▶ _Description of the task_: Please work out how many lines in the entries contain "Phase", then give that number with nothing added.

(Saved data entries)
--- START ---

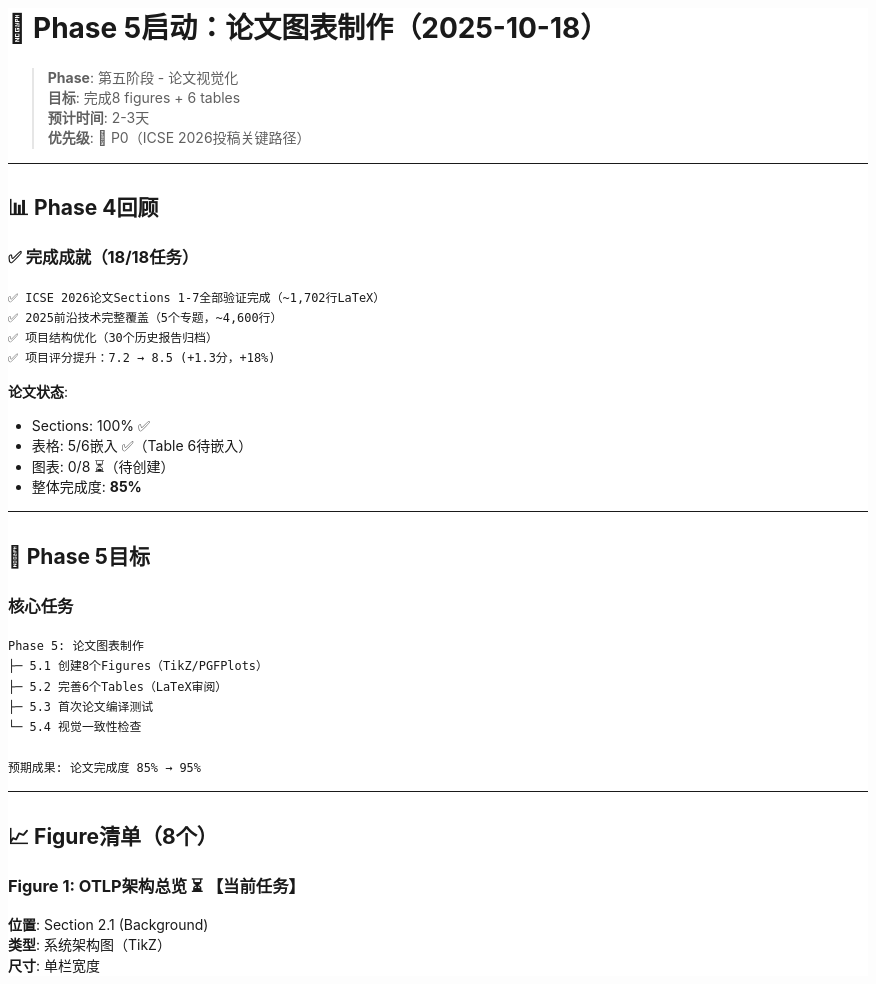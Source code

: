 # 🚀 Phase 5启动：论文图表制作（2025-10-18）

> **Phase**: 第五阶段 - 论文视觉化  
> **目标**: 完成8 figures + 6 tables  
> **预计时间**: 2-3天  
> **优先级**: 🔴 P0（ICSE 2026投稿关键路径）

---

## 📊 Phase 4回顾

### ✅ 完成成就（18/18任务）

```text
✅ ICSE 2026论文Sections 1-7全部验证完成（~1,702行LaTeX）
✅ 2025前沿技术完整覆盖（5个专题，~4,600行）
✅ 项目结构优化（30个历史报告归档）
✅ 项目评分提升：7.2 → 8.5 (+1.3分，+18%)
```

**论文状态**:
- Sections: 100% ✅
- 表格: 5/6嵌入 ✅（Table 6待嵌入）
- 图表: 0/8 ⏳（待创建）
- 整体完成度: **85%**

---

## 🎯 Phase 5目标

### 核心任务

```text
Phase 5: 论文图表制作
├─ 5.1 创建8个Figures（TikZ/PGFPlots）
├─ 5.2 完善6个Tables（LaTeX审阅）
├─ 5.3 首次论文编译测试
└─ 5.4 视觉一致性检查

预期成果: 论文完成度 85% → 95%
```

---

## 📈 Figure清单（8个）

### Figure 1: OTLP架构总览 ⏳ **【当前任务】**

**位置**: Section 2.1 (Background)  
**类型**: 系统架构图（TikZ）  
**尺寸**: 单栏宽度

--- END ---

▶ _Solution for this task_: 5